Vol.68 口出ししてはいけない人ほど口出しする医療改革

 この春に行われる診療報酬改訂では見送りになりましたが、生活保護医療の見直しが話題になりました。生活保護費は年間3兆4千億円と巨額なもので、その半分を占める医療扶助をいかに抑制するかということです。生活保護受給者の医療費は国が全額負担するので、医療機関で深刻な問題になっている「未収金」が発生しません。そのため、積極的に受け入れる医療機関もあり、受給者を集めて不正に診療報酬を得た事件も話題になりました。

 行政刷新会議ワーキンググループの提言型政策仕分けの席で、この問題を取り上げた民主党の仙谷政調会長代理は、「私の直感ではモラルハザードを起こしているのは患者よりも医療機関」と発言しています。この席では、なぜか外資系証券会社の代表2人も積極的に発言しており、今までのようなマイナーチェンジでは日本の社会保障が爆発してしまうので、大胆な改革が必要と述べ、生活保護受給者を受け入れる医療機関を制限するよう提言しています。

 まず、医療に関わっていない政治家が、データを示すこともなく、公式の場で「直感で」と発言することには強い違和感があります。また、「大胆な改革」という言葉には非常に危険なものを感じてしまいます。確かに生活保護費を不正に受け取っている人も、その制度を悪用している医療機関も、少ないながらあるでしょうし、それを減らす方策は考えなければなりません。しかし、不正を完全になくすことは、生活保護を廃止する以外不可能です。政治家やビジネスマンは、現状が「待ったなしの状況」であることを強調して、「抜本的な改革」を訴えますが、その成功率はかなり低いはずです。そしてもう一つ、なぜ証券会社の代表がこの席にいるのか。結局は医療費抑制を大義名分にして、医療を市場原理にゆだね、医療をビジネスチャンスと捉えているからです。

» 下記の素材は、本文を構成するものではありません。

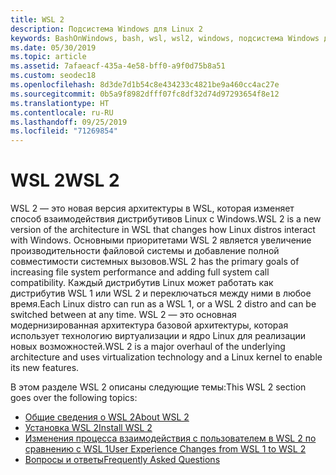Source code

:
 ```yaml
---
title: WSL 2
description: Подсистема Windows для Linux 2
keywords: BashOnWindows, bash, wsl, wsl2, windows, подсистема Windows для Linux, windowssubsystem, ubuntu, debian, suse, windows 10, установка
ms.date: 05/30/2019
ms.topic: article
ms.assetid: 7afaeacf-435a-4e58-bff0-a9f0d75b8a51
ms.custom: seodec18
ms.openlocfilehash: 8d3de7d1b54c8e434233c4821be9a460cc4ac27e
ms.sourcegitcommit: 0b5a9f8982dfff07fc8df32d74d97293654f8e12
ms.translationtype: HT
ms.contentlocale: ru-RU
ms.lasthandoff: 09/25/2019
ms.locfileid: "71269854"
---
```

# <a name="wsl-2"></a><span data-ttu-id="be904-104">WSL 2</span><span class="sxs-lookup"><span data-stu-id="be904-104">WSL 2</span></span>

<span data-ttu-id="be904-105">WSL 2 — это новая версия архитектуры в WSL, которая изменяет способ взаимодействия дистрибутивов Linux с Windows.</span><span class="sxs-lookup"><span data-stu-id="be904-105">WSL 2 is a new version of the architecture in WSL that changes how Linux distros interact with Windows.</span></span> <span data-ttu-id="be904-106">Основными приоритетами WSL 2 является увеличение производительности файловой системы и добавление полной совместимости системных вызовов.</span><span class="sxs-lookup"><span data-stu-id="be904-106">WSL 2 has the primary goals of increasing file system performance and adding full system call compatibility.</span></span> <span data-ttu-id="be904-107">Каждый дистрибутив Linux может работать как дистрибутив WSL 1 или WSL 2 и переключаться между ними в любое время.</span><span class="sxs-lookup"><span data-stu-id="be904-107">Each Linux distro can run as a WSL 1, or a WSL 2 distro and can be switched between at any time.</span></span> <span data-ttu-id="be904-108">WSL 2 — это основная модернизированная архитектура базовой архитектуры, которая использует технологию виртуализации и ядро Linux для реализации новых возможностей.</span><span class="sxs-lookup"><span data-stu-id="be904-108">WSL 2 is a major overhaul of the underlying architecture and uses virtualization technology and a Linux kernel to enable its new features.</span></span>

<span data-ttu-id="be904-109">В этом разделе WSL 2 описаны следующие темы:</span><span class="sxs-lookup"><span data-stu-id="be904-109">This WSL 2 section goes over the following topics:</span></span>

* [<span data-ttu-id="be904-110">Общие сведения о WSL 2</span><span class="sxs-lookup"><span data-stu-id="be904-110">About WSL 2</span></span>](./wsl2-about.md)
* [<span data-ttu-id="be904-111">Установка WSL 2</span><span class="sxs-lookup"><span data-stu-id="be904-111">Install WSL 2</span></span>](./wsl2-install.md)
* [<span data-ttu-id="be904-112">Изменения процесса взаимодействия с пользователем в WSL 2 по сравнению с WSL 1</span><span class="sxs-lookup"><span data-stu-id="be904-112">User Experience Changes from WSL 1 to WSL 2</span></span>](./wsl2-ux-changes.md)
* [<span data-ttu-id="be904-113">Вопросы и ответы</span><span class="sxs-lookup"><span data-stu-id="be904-113">Frequently Asked Questions</span></span>](./wsl2-faq.md)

 医療や教育といった社会の根本に関わるものは、専門家が専門的知見と良心に基づいて運営管理すべきであり、その改革は破綻を来さないことを最優先にして地道に進めていくものだと思います。日本の現状は危機的で待ったなしと言うけれど、円高になるのは、世界的に見ればまだまだ機能しているからです。だからこそ、大失敗しないような慎重さが求められるのです。医療改革には、目先の選挙のことしか考えない政治家や金のことしか頭にないビジネスマンは口出ししてはいけないのです。